12/09/2024

Bali Sandblasting

Transforming Bali, One Blast At A Time

Direct Marketing – Do Not Laser Your Envelopes

Direct Marketing – Do Not Laser Your Envelopes

Envelopes that you run through your laser printer look beautiful when they first come out. They look like they’ve traveled through a war zone, though, by the time the letter reaches its final destination. Here’s why: lasers use toner which is dropped onto the paper in small raised piles and then run through a fuser which heats the “pile” at about 400 degrees Fahrenheit, melting the toner to form raised letters. Feel an envelope or lasered sheet of paper and you’ll see what I mean. Now scrape that image with your fingernail. Some of the “fused” toner scrapes off.

Place two lasered envelopes together and rub them back and forth. Notice slightly cracked letters? Now imagine your envelope running through the Post Office’s automatic gizmos and scraping against the equipment and other envelopes along the path. I’ve sent some letters out that lost 50% of the image by the time they were received. Makes a lousy impression.

Solution: buy an inexpensive inkjet printer (cost under $100 for most printers). The inkjet imbeds the ink into the paper fibers and makes a much stronger and harder-to-damage impression.

Benefit #1: The laser printer’s heat tends to seal some envelopes as they run through the machine. Inkjet printers run at about room temperature and don’t accidentally seal the envelopes.

Benefit #2: Lasers will print envelopes at 4-8 pages/minute, less time out for jams on every fifth envelope. Inkjet printers have a straighter paper path (some allow you to feed from the back instead of a bottom paper tray) so they tend to jam less often. And a good inkjet printer will print 10-15 envelopes per minute.

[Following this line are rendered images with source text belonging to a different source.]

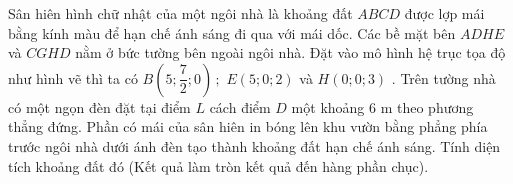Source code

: \begin{ex}%
	Sân hiên hình chữ nhật của một ngôi nhà là khoảng đất $ABCD$ được lợp mái bằng kính màu để hạn chế ánh sáng đi qua với mái dốc. Các bề mặt bên $ADHE$ và $CGHD$ nằm ở bức tường bên ngoài ngôi nhà. Đặt vào mô hình hệ trục tọa độ như hình vẽ thì ta có $B\left(5;\dfrac{7}{2};0\right)\,;\,\,E\left(5;0;2\right)$ và $H\left(0;0;3\right)$ . Trên tường nhà có một ngọn đèn đặt tại điểm $L$ cách điểm $D$ một khoảng $6$ m theo phương thẳng đứng. Phần có mái của sân hiên in bóng lên khu vườn bằng phẳng phía trước ngôi nhà dưới ánh đèn tạo thành khoảng đất hạn chế ánh sáng. Tính diện tích khoảng đất đó (Kết quả làm tròn kết quả đến hàng phần chục).
\end{ex}
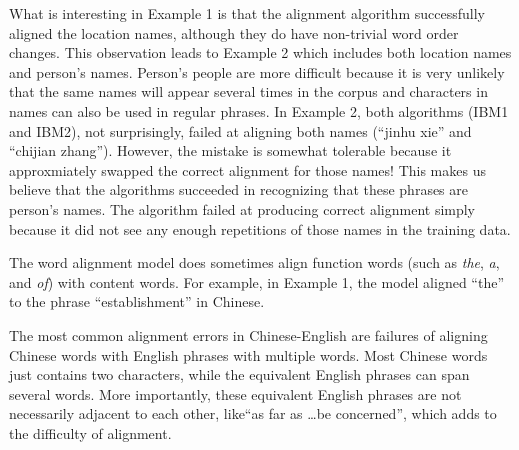 \documentclass[letterpaper]{article}
\begin{document}
What is interesting in Example 1 is that the alignment algorithm successfully aligned the location names, although they do have non-trivial word order changes.
This observation leads to Example 2 which includes both location names and person's names.
Person's people are more difficult because it is very unlikely that the same names will appear several times in the corpus and characters in names can also be used 
in regular phrases.
In Example 2, both algorithms (IBM1 and IBM2), not surprisingly, failed at aligning both names (``jinhu xie'' and ``chijian zhang'').
However, the mistake is somewhat tolerable because it approxmiately swapped the correct alignment for those names! This makes us believe that the algorithms succeeded in recognizing that these phrases are person's names. The algorithm failed at producing correct alignment simply because it did not see any enough repetitions of those names in the training data.

\vspace{0.1cm}

The word alignment model does sometimes align function words (such as \emph{the}, \emph{a}, and \emph{of}) with content words. For example, in Example 1, the model aligned ``the'' to the phrase ``establishment'' in Chinese.

\vspace{0.1cm}

The most common alignment errors in Chinese-English are failures of aligning Chinese words with English phrases with multiple words. Most Chinese words just contains two characters, while the equivalent English phrases can span several words. More importantly, these equivalent English phrases are not necessarily adjacent to each other, like``as far as \dots be concerned'', which adds to the difficulty of alignment.
\end{document}
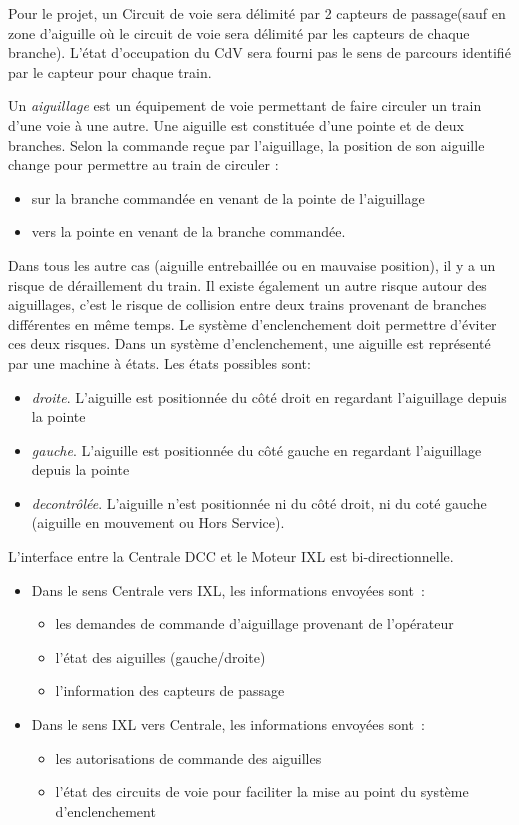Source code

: \medskip
Pour le projet, un Circuit de voie sera délimité par 2 capteurs de
passage(sauf en zone d'aiguille où le circuit de voie sera délimité
par les capteurs de chaque branche). L'état d'occupation du CdV sera
fourni pas le sens de parcours identifié par le capteur pour chaque
train.

\medskip
Un \emph{aiguillage} est un équipement de voie permettant de faire
circuler un train d'une voie à une autre. Une aiguille est constituée
d'une pointe et de deux branches. Selon la commande reçue par
l'aiguillage, la position de son aiguille change pour permettre au train
de circuler :
\begin{itemize}
\item sur la branche commandée en venant de la pointe de l'aiguillage
\item vers la pointe en venant de la branche commandée. 
\end{itemize}

\medskip
Dans tous les autre cas (aiguille entrebaillée ou en mauvaise position), 
il y a un risque de déraillement du train. Il existe également un autre 
risque autour des aiguillages, c'est le risque de collision entre deux
trains provenant de branches différentes en même temps. Le système 
d'enclenchement doit permettre d'éviter ces deux risques.
Dans un système d'enclenchement, une aiguille est représenté par une 
machine à états. Les états possibles sont:

\begin{itemize}
\item \emph{droite}. L'aiguille est positionnée du côté droit en regardant
l'aiguillage depuis la pointe
\item \emph{gauche}. L'aiguille est positionnée du côté gauche en regardant
l'aiguillage depuis la pointe
\item \emph{decontrôlée}. L'aiguille n'est positionnée ni du côté droit, 
ni du coté gauche (aiguille en mouvement ou Hors Service).
\end{itemize}

\medskip
L'interface entre la Centrale DCC et le Moteur IXL est bi-directionnelle. 

\begin{itemize}
\item Dans le sens Centrale vers IXL, les informations envoyées sont~:
  \begin{itemize}
  \item les demandes de commande d'aiguillage provenant de l'opérateur
  \item l'état des aiguilles (gauche/droite)
  \item l'information des capteurs de passage
  \end{itemize}

\item Dans le sens IXL vers Centrale, les informations envoyées sont~:
  \begin{itemize}
  \item les autorisations de commande des aiguilles
  \item l'état des circuits de voie pour faciliter la mise au point 
  du système d'enclenchement
  \end{itemize}
\end{itemize}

Benefit #3: Cost. Laser envelopes eat up toner and wear down the cartridge’s drum (because the envelope is narrower you tend to get a toner build-up along the edges, which means you may get a “streaking” toner image near the edges when you switch to regular size paper). Envelopes cost about three cents each to laser (those toner cartridges are expensive). The most expensive inkjet cartridge should cost less than one cent per envelope (one $20.00 cartridge is good for at least 3,000 envelopes on most printers).

If you’re processing large quantities of envelopes, you might even want to consider a high speed inkjet printer from manufacturers like Rena. New ones cost $10,000 plus, but many of their older models are selling on eBay for under $1,000. The slowest Rena printer will print 3,000+ envelopes per hour. I’m using a high end Rena system (the Imager III) to print 20,000 envelopes per hour, but that’s overkill for most business (I run a mailshop so high speed printing is must for my work).

But please stay away from lasering your envelopes, especially if you want to have the mail read and delivered by the post office.